**Task instructions**
Every record below must be written out exactly. Leave out the pictures.
________
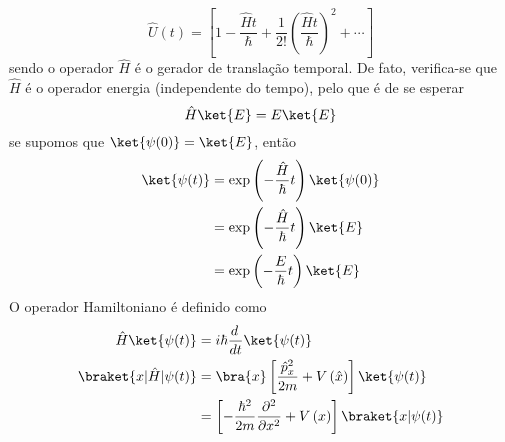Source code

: \documentclass[12pt,brazil,table]{beamer}
\begin{document}
\begin{frame}
\begin{columns}[T]
  
  \vspace*{-0.8cm}
  \[
      \hat{U}(t) = \left[ 1 - \dfrac{\hat{H}t}{\hbar} + \dfrac{1}{2!}\left( \dfrac{\hat{H}t}{\hbar} \right)^2 + \cdots \right]
  \]
  sendo o operador $\hat{H}$ é o gerador de translação temporal. De fato, verifica-se que $\hat{H}$ é o operador energia (independente do tempo), pelo que é de se esperar\vspace*{-0.15cm}
  \[
    \hat{H}\ket{E} = E\ket{E}\vspace*{-0.15cm}
  \]
  se supomos que $\ket{\psi (0)}=\ket{E}$, então\vspace*{-0.25cm}
  \[
    \begin{align*}
   \ket{\psi(t)} &= \exp\left( -\dfrac{\hat{H}}{\hbar}t \right)\ket{\psi (0)}\\
    &= \exp\left( -\dfrac{\hat{H}}{\hbar}t \right)\ket{E}\\
    &= \exp\left( -\dfrac{E}{\hbar}t \right)\ket{E}
    \end{align*}\vspace*{-0.25cm}
  \]
  O operador Hamiltoniano é definido como\vspace*{-0.3cm}
  \[
    \begin{align*}
    \hat{H}\ket{\psi(t)} &= i\hbar \dfrac{d\,}{dt}\ket{\psi(t)}\\
    \braket{x|\hat{H}|\psi(t)} &= \bra{x}\left[\dfrac{\hat{p}_x^2}{2m} + V\left(\hat{x}\right) \right]\ket{\psi(t)}\\
    &= \left[-\dfrac{\hbar^2}{2m}\dfrac{\partial^2 }{\partial  x^2} + V\left(x\right)\right]\braket{x|\psi(t)}
    \end{align*}
  \]
  
  \end{columns}

\end{frame}
  

\end{document}

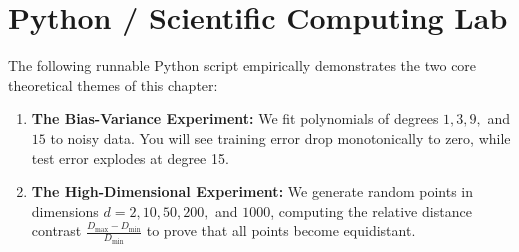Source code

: \section{Python / Scientific Computing Lab}

The following runnable Python script empirically demonstrates the two core theoretical themes of this chapter:
\begin{enumerate}
    \item \textbf{The Bias-Variance Experiment:} We fit polynomials of degrees $1, 3, 9,$ and $15$ to noisy data. You will see training error drop monotonically to zero, while test error explodes at degree 15.
    \item \textbf{The High-Dimensional Experiment:} We generate random points in dimensions $d = 2, 10, 50, 200,$ and $1000$, computing the relative distance contrast $\frac{D_{\max} - D_{\min}}{D_{\min}}$ to prove that all points become equidistant.
\end{enumerate}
________
**Problem solution**
Source code

: \documentclass[12pt,brazil,table]{beamer}
\begin{document}
\begin{frame}
\begin{columns}[T]
  
  \vspace*{-0.8cm}
  \[
      \hat{U}(t) = \left[ 1 - \dfrac{\hat{H}t}{\hbar} + \dfrac{1}{2!}\left( \dfrac{\hat{H}t}{\hbar} \right)^2 + \cdots \right]
  \]
  sendo o operador $\hat{H}$ é o gerador de translação temporal. De fato, verifica-se que $\hat{H}$ é o operador energia (independente do tempo), pelo que é de se esperar\vspace*{-0.15cm}
  \[
    \hat{H}\ket{E} = E\ket{E}\vspace*{-0.15cm}
  \]
  se supomos que $\ket{\psi (0)}=\ket{E}$, então\vspace*{-0.25cm}
  \[
    \begin{align*}
   \ket{\psi(t)} &= \exp\left( -\dfrac{\hat{H}}{\hbar}t \right)\ket{\psi (0)}\\
    &= \exp\left( -\dfrac{\hat{H}}{\hbar}t \right)\ket{E}\\
    &= \exp\left( -\dfrac{E}{\hbar}t \right)\ket{E}
    \end{align*}\vspace*{-0.25cm}
  \]
  O operador Hamiltoniano é definido como\vspace*{-0.3cm}
  \[
    \begin{align*}
    \hat{H}\ket{\psi(t)} &= i\hbar \dfrac{d\,}{dt}\ket{\psi(t)}\\
    \braket{x|\hat{H}|\psi(t)} &= \bra{x}\left[\dfrac{\hat{p}_x^2}{2m} + V\left(\hat{x}\right) \right]\ket{\psi(t)}\\
    &= \left[-\dfrac{\hbar^2}{2m}\dfrac{\partial^2 }{\partial  x^2} + V\left(x\right)\right]\braket{x|\psi(t)}
    \end{align*}
  \]
  
  \end{columns}

\end{frame}
  

\end{document}

Source code

: \section{Python / Scientific Computing Lab}

The following runnable Python script empirically demonstrates the two core theoretical themes of this chapter:
\begin{enumerate}
    \item \textbf{The Bias-Variance Experiment:} We fit polynomials of degrees $1, 3, 9,$ and $15$ to noisy data. You will see training error drop monotonically to zero, while test error explodes at degree 15.
    \item \textbf{The High-Dimensional Experiment:} We generate random points in dimensions $d = 2, 10, 50, 200,$ and $1000$, computing the relative distance contrast $\frac{D_{\max} - D_{\min}}{D_{\min}}$ to prove that all points become equidistant.
\end{enumerate}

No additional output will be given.